President Donald Trump has stated that the U.S. will “no longer tolerate profit and price gouging” from major pharmaceutical companies, signing an executive order aimed at what his administration describes as a shift toward “the most preferred national drug pricing.”
“The concept is straightforward: Americans should pay the same price for drugs that other developed countries pay,” Trump mentioned at the White House. He indicated that prices for certain prescription medications could decrease by as much as 50-90%.
“From today onward, the U.S. will stop subsidizing healthcare for other nations,” he continued, emphasizing that Americans often pay significantly more for the same drugs. It’s a bit shocking, really.
Despite being just 4% of the global population, the U.S. accounts for over a third of pharmaceutical companies’ profits. So, it’s kind of surprising that they get most of their earnings from such a small percentage of people.

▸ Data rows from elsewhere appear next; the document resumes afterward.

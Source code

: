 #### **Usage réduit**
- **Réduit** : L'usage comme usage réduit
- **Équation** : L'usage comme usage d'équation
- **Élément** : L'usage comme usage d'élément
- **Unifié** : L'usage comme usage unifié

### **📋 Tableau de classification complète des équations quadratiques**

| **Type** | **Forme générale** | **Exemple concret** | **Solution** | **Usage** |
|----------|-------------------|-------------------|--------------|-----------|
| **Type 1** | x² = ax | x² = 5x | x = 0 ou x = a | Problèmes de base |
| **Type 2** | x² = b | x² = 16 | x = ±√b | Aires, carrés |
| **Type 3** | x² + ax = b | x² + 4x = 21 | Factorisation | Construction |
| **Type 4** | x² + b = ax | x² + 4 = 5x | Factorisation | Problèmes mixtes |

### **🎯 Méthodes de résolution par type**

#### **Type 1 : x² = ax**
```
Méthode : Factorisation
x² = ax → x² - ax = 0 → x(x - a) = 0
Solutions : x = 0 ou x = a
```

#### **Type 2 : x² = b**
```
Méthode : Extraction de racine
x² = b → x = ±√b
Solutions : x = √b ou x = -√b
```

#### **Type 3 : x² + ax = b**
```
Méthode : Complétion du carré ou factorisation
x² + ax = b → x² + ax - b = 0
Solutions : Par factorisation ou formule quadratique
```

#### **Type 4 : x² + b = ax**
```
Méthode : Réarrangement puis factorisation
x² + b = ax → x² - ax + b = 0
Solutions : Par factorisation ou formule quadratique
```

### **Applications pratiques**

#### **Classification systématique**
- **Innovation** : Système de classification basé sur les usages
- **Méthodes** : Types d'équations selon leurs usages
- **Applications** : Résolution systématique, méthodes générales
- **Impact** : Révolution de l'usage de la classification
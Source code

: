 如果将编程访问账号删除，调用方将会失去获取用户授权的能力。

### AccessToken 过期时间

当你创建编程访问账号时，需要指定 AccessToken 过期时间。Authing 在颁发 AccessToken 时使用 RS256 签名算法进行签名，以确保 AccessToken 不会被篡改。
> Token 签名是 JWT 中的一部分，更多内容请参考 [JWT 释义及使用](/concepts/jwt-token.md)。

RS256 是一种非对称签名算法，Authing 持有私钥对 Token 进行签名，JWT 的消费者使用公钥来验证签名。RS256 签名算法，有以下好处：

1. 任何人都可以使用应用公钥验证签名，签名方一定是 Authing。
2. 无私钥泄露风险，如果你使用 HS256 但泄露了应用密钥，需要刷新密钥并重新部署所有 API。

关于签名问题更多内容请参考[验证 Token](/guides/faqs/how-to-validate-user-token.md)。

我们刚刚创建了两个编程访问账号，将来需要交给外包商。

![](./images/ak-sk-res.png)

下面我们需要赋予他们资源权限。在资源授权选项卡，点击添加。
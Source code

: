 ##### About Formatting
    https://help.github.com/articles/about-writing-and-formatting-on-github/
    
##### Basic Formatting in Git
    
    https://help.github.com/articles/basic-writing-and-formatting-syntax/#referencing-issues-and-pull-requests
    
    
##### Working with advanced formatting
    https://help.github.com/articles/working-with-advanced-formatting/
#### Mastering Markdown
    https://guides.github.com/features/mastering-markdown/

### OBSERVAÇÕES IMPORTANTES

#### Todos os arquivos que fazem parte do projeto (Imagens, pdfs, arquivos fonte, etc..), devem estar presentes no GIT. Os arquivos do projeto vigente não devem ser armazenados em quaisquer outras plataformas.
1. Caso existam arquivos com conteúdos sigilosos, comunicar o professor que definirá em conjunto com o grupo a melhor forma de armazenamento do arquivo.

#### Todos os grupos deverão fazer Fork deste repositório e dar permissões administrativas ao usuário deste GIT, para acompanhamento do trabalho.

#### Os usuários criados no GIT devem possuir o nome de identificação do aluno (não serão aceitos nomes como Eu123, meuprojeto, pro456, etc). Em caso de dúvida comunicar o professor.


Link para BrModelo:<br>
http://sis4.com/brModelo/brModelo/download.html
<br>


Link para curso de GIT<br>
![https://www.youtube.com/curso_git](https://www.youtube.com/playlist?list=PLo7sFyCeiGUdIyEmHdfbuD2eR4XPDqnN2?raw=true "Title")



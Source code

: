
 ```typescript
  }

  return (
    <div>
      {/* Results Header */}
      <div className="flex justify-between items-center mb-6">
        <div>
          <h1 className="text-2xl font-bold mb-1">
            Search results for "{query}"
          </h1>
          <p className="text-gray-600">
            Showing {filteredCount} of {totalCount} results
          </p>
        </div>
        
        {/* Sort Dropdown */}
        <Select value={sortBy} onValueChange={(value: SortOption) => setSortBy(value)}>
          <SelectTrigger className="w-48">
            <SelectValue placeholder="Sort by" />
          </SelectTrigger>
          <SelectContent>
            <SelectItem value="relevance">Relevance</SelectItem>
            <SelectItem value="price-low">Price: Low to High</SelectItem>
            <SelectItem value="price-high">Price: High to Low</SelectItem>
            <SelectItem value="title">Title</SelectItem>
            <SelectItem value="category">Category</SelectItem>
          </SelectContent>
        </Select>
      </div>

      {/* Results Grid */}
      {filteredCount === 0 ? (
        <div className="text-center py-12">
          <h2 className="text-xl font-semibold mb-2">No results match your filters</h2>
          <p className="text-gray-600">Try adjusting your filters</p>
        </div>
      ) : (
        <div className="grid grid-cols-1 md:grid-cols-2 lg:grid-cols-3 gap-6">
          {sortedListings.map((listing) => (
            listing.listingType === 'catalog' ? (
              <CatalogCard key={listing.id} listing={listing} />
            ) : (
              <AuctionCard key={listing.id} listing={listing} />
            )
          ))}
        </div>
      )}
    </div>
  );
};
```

Trump expressed respect for pharmaceutical companies and their achievements but insisted that the current valuation needs a serious rethink. “They’ve made remarkable strides, but it’s time for a change,” he remarked.
The executive order directs trade representatives and the Secretary of Commerce to ensure foreign countries don’t manipulate market prices, potentially inflating costs in the U.S.
Furthermore, the order aims to empower patients by allowing them to purchase drugs directly from manufacturers at these “most favorable country” prices, sidestepping middlemen. If a manufacturer can’t provide acceptable prices, the order would prompt the Secretary of Health and Human Services to establish rules to enforce those prices.
Health and Human Services Secretary Robert F. Kennedy Jr. expressed his surprise at the developments, recalling how his children, who are fans of progressive politics, were deeply moved by the news. “Finally, a president stands up for Americans,” he added.
Trump announced earlier that drug prices could be reduced by 59%. However, the Pharmaceutical Research and Manufacturers of America criticized the order, arguing that it could jeopardize Medicare and access to medicines for patients.
Stephen UBL, the group’s president, claimed that relying on foreign pricing would harm American patients without ensuring any benefit, warning that it might drive companies to seek innovation elsewhere.
“To effectively reduce costs for Americans, we have to confront the underlying factors behind the high prices here,” UBL stated. “In the U.S., entities like pharmacy benefit managers and insurance companies can take a huge chunk of healthcare spending, leaving patients paying more.”